In de satirische roman Cat’s Cradle van Kurt Vonnegut sticht de profeet Bokonon, gestrand op het eiland San Lorenzo, een religie van eigen makelij, die hij toepasselijk het Bokononisme doopt. De eerste zin in het Heilige Boek van Bokonon luidt: “Alle ware dingen die ik jullie zal vertellen zijn schaamteloze leugens.” (Begonnen alle Heilige Boeken maar zo!) De hele religie is inderdaad opgetrokken uit bitterzoete leugens, door de Bokononisten foma genoemd, die de volgelingen moeten beschutten tegen de barre werkelijkheid. De sleutel tot geluk, volgens de wijze Bokonon, is deze leugens oprecht te geloven. (Niet eenvoudig, na die openingszin uit zijn openbaringsboek). De profeet zelf, die zich als kluizenaar in het oerwoud heeft teruggetrokken om steeds betere leugens te bedenken, kan helaas niet zelf van de vruchten van zijn religie proeven. In een ware daad van zelfopoffering voor zijn volgelingen, trotseert hij de bittere werkelijkheid, maar wordt hij uiteindelijk tot waanzin gedreven. Enkel door in waarheid te leven, kan je rationeel afwegen welke illusies heilzaam zijn en welke schadelijk.

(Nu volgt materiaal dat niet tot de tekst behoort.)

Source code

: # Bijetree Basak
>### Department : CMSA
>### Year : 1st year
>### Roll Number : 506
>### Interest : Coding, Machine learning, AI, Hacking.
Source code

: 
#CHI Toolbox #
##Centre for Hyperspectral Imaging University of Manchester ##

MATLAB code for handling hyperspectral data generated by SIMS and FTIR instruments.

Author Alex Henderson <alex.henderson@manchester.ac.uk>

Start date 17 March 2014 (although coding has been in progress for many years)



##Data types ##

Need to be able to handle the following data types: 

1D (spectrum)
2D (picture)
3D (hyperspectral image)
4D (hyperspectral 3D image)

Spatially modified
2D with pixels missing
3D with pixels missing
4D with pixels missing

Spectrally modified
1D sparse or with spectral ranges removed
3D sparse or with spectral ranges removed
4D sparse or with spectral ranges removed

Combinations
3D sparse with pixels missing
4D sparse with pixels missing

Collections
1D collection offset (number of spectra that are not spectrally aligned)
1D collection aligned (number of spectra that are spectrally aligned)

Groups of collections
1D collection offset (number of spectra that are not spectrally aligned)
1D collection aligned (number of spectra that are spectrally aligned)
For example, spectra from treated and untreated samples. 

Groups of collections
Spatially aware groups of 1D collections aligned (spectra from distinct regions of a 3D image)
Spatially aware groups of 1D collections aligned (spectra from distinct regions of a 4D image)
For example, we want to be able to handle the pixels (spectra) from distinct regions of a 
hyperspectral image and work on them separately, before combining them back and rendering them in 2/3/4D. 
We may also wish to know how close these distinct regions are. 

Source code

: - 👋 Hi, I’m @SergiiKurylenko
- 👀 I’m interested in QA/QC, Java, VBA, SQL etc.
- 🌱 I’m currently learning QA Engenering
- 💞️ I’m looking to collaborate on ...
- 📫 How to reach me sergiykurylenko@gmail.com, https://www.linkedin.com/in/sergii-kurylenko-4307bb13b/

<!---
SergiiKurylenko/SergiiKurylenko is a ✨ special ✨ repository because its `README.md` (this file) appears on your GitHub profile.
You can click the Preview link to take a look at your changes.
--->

Is het mogelijk dat religies bedacht werden door verlichte geesten, die er zelf geen geloof aan hechtten, maar er wel de voordelen van inzagen? Sommige filosofen denken van wel. Friedrich Nietzsche meende dat het christendom ontstond als een samenzwering van priesters tegen de machtigen der aarde. De filosoof Critias (460-403 v.o.t.) opperde een gelijkaardige hypothese, eeuwen voor de intrede van het christendom, in zijn blijspel Sisyphus. In Marxistische kringen hoort men dan weer dat religie een bedenksel van de heersende klasse is om het volk onder de knoet te houden. Deze hypothesen schrijven erg veel macht en invloed toe aan onzichtbare personen achter de schermen, en neigen daardoor naar complotdenken. Dat neemt niet weg dat er religieuze fenomenen bestaan die onmiskenbare sporen vertonen van een belanghebbende partij. Profeten hebben nogal eens de neiging om vooral die boodschappen van de goden te ontvangen die in hun eigen kraam passen. Langs hem laten de goden weten dat het volk onderdanig moet zijn en de profeet moet gehoorzamen, of gebieden ze de heilige man om alle jonge maagden in het geloof “in te wijden”, of enkel de beste spijzen te eten, teneinde zijn toestand van spirituele verlichting vol te houden. Dat machthebbers soms handig gebruik maken van religieuze sentimenten bij de massa, lijdt ook geen twijfel. Denk aan de lucratieve aflatenzwendel in het middeleeuwse Europa, waarmee vrome mensen hun zonden konden afkopen en zichzelf zo enige jaren in het vagevuur bespaarden. Of de pauselijke autoriteiten zelf in die leugen geloofden, blijft een open vraag. In ieder geval kwam het de herders goed uit om te parasiteren op de vroomheid van hun schaapjes.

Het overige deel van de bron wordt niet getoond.